The pilot who wants to share best practice must first do the work of identifying it. What does excellent flight deck communication with passengers actually look like? What makes a delay announcement that generates goodwill rather than frustration? What are the specific techniques that experienced crew members use to manage difficult situations in a way that preserves the customer experience? These questions have answers. The answers are not always written down. They are often held by individuals who have developed them through experience and have not been prompted to share them.
Identifying best practice requires the same self-awareness and feedback-seeking that the previous behaviour in this competency describes. The pilot who actively looks for what good looks like — who observes experienced colleagues, seeks input on their own performance, and builds a genuine picture of what excellence requires — is positioned to share it. The one who assumes they already know is not.
The Willingness to Share
Knowing best practice and sharing it are separate acts. The gap between them is real and worth examining. The pilot who performs to a high standard but communicates nothing about how that standard is reached is keeping a professional resource to themselves. Their performance benefits the passengers on their sectors. It does nothing for the passengers on sectors flown by colleagues who have not found the same approach.
Sharing best practice is not the same as correcting colleagues. The distinction matters. Correction implies that something is wrong. Sharing implies that something is better — and that better is available to anyone who wants it. The framing of the exchange shapes how it is received. The captain who says "I've found this works well — do you want to try it?" is sharing. The one who says "that's not the right way to do it" is correcting. The first opens a professional conversation. The second closes one.
Encouraging best practice extends the behaviour further. Encouraging means actively creating the conditions in which high standards are visible, valued, and aspired to — not just modelled by one individual.

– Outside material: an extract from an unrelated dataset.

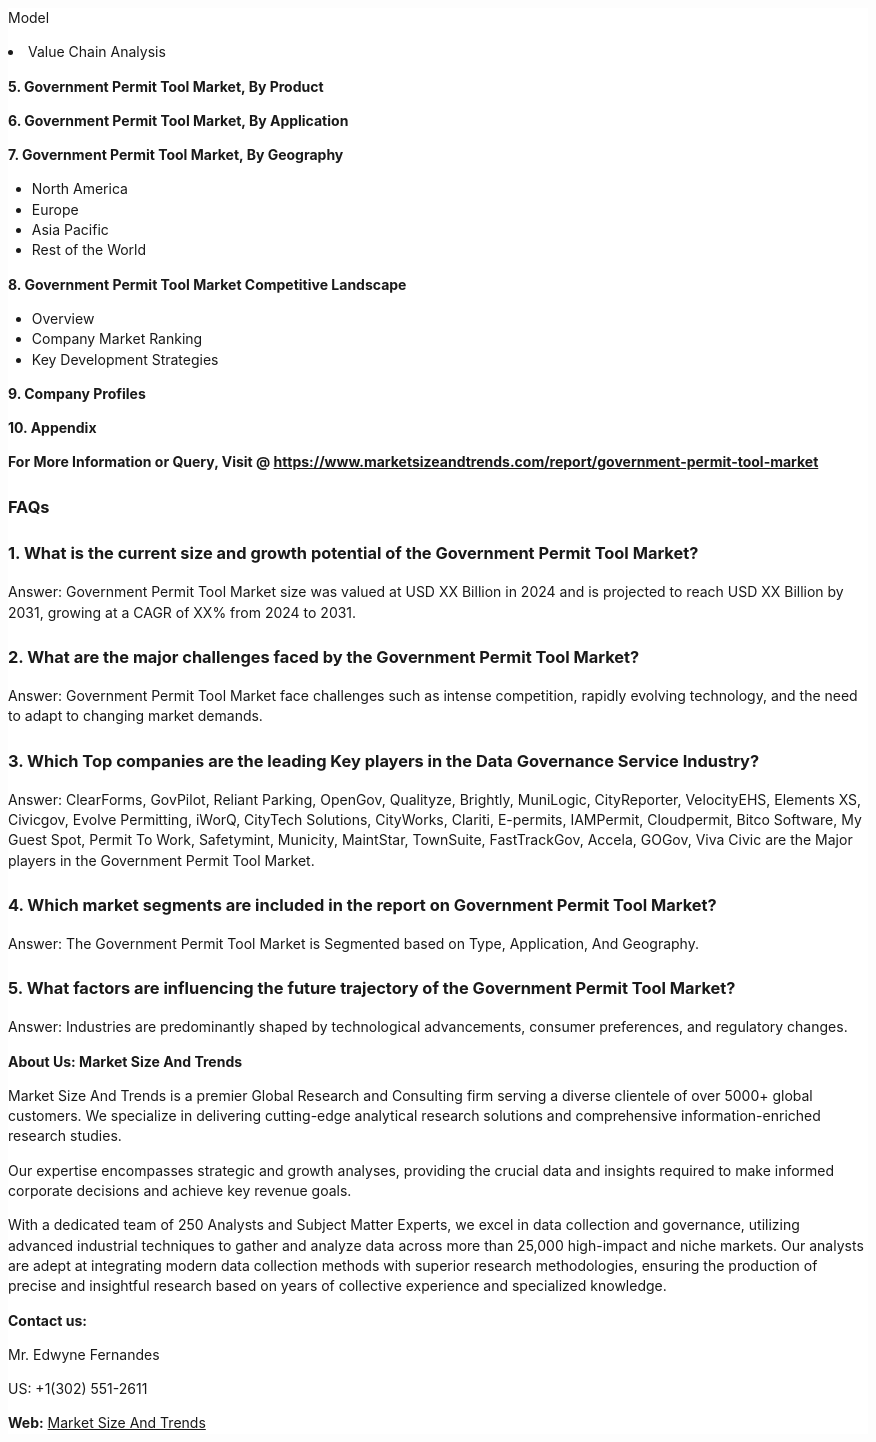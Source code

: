 Model</span></li><li><span class="">Value Chain Analysis</span></li></ul></div><div class="" data-test-id=""><p><strong><span class="">5. Government Permit Tool Market, By Product</span></strong></p></div><div class="" data-test-id=""><p><strong><span class="">6. Government Permit Tool Market, By Application</span></strong></p></div><div class="" data-test-id=""><p><strong><span class="">7. Government Permit Tool Market, By Geography</span></strong></p></div><div class="" data-test-id=""><ul><li><span class="">North America</span></li><li><span class="">Europe</span></li><li><span class="">Asia Pacific</span></li><li><span class="">Rest of the World</span></li></ul></div><div class="" data-test-id=""><p><strong><span class="">8. Government Permit Tool Market Competitive Landscape</span></strong></p></div><div class="" data-test-id=""><ul><li><span class="">Overview</span></li><li><span class="">Company Market Ranking</span></li><li><span class="">Key Development Strategies</span></li></ul></div><div class="" data-test-id=""><p><strong><span class="">9. Company Profiles</span></strong></p></div><div class="" data-test-id=""><p><strong><span class="">10. Appendix</span></strong></p></div><div class="" data-test-id=""><p><strong><span class="">For More Information or Query, Visit @ <a href="https://www.marketsizeandtrends.com/report/government-permit-tool-market" target="_blank">https://www.marketsizeandtrends.com/report/government-permit-tool-market</a></span></strong></p></div><div class="" data-test-id=""><div class="article-main__content" data-test-id="publishing-text-block"><h3><strong><span class="">FAQs</span></strong></h3></div><div class="article-main__content" data-test-id="publishing-text-block"><h3><span class="">1. What is the current size and growth potential of the Government Permit Tool Market?</span></h3></div><div class="article-main__content" data-test-id="publishing-text-block"><p><span class="font-[700]">Answer</span><span class="">: Government Permit Tool Market size was valued at USD XX Billion in 2024 and is projected to reach USD XX Billion by 2031, growing at a CAGR of XX% from 2024 to 2031.</span></p></div><div class="article-main__content" data-test-id="publishing-text-block"><h3><span class="">2. What are the major challenges faced by the Government Permit Tool Market?</span></h3></div><div class="article-main__content" data-test-id="publishing-text-block"><p><span class="font-[700]">Answer</span><span class="">: Government Permit Tool Market face challenges such as intense competition, rapidly evolving technology, and the need to adapt to changing market demands.</span></p></div><div class="article-main__content" data-test-id="publishing-text-block"><h3><span class="">3. Which Top companies are the leading Key players in the Data Governance Service Industry?</span></h3></div><div class="article-main__content" data-test-id="publishing-text-block"><p><span class="font-[700]">Answer</span><span class="">: ClearForms, GovPilot, Reliant Parking, OpenGov, Qualityze, Brightly, MuniLogic, CityReporter, VelocityEHS, Elements XS, Civicgov, Evolve Permitting, iWorQ, CityTech Solutions, CityWorks, Clariti, E-permits, IAMPermit, Cloudpermit, Bitco Software, My Guest Spot, Permit To Work, Safetymint, Municity, MaintStar, TownSuite, FastTrackGov, Accela, GOGov, Viva Civic are the Major players in the Government Permit Tool Market.</span></p></div><div class="article-main__content" data-test-id="publishing-text-block"><h3><span class="">4. Which market segments are included in the report on Government Permit Tool Market?</span></h3></div><div class="article-main__content" data-test-id="publishing-text-block"><p><span class="font-[700]">Answer</span><span class="">: The Government Permit Tool Market is Segmented based on Type, Application, And Geography.</span></p></div><div class="article-main__content" data-test-id="publishing-text-block"><h3><span class="">5. What factors are influencing the future trajectory of the Government Permit Tool Market?</span></h3></div><div class="article-main__content" data-test-id="publishing-text-block"><p><span class="font-[700]">Answer:</span><span class="">&nbsp;Industries are predominantly shaped by technological advancements, consumer preferences, and regulatory changes.</span></p></div><p><strong><span class="">About Us: Market Size And Trends</span></strong></p></div><div class="" data-test-id=""><p><span class="">Market Size And Trends is a premier Global Research and Consulting firm serving a diverse clientele of over 5000+ global customers. We specialize in delivering cutting-edge analytical research solutions and comprehensive information-enriched research studies.</span></p></div><div class="" data-test-id=""><p><span class="">Our expertise encompasses strategic and growth analyses, providing the crucial data and insights required to make informed corporate decisions and achieve key revenue goals.</span></p></div><div class="" data-test-id=""><p><span class="">With a dedicated team of 250 Analysts and Subject Matter Experts, we excel in data collection and governance, utilizing advanced industrial techniques to gather and analyze data across more than 25,000 high-impact and niche markets. Our analysts are adept at integrating modern data collection methods with superior research methodologies, ensuring the production of precise and insightful research based on years of collective experience and specialized knowledge.</span></p></div><div class="" data-test-id=""><p><strong><span class="">Contact us:</span></strong></p></div><div class="" data-test-id=""><p><span class="">Mr. Edwyne Fernandes</span></p></div><div class="" data-test-id=""><p><span class="">US: +1(302) 551-2611<br /></span></p><p><span class=""><strong>Web:</strong> <a href="https://www.marketsizeandtrends.com/" target="_blank">Market Size And Trends</a></span></p></div>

The training captain who debriefs a good sector with the same attention as a difficult one, who names what was done well and explains why, who creates a professional environment in which excellence is discussed rather than simply expected — is encouraging best practice in the fullest sense of the behaviour.
This connects directly to the preceding article in this series — maintaining company standards. The pilot who holds a high personal standard but neither shares it nor encourages it in others has not fully performed the professional role. The standard that exists only in one person's performance does not raise the level of the operation. The one that is articulated, shared, and actively encouraged does.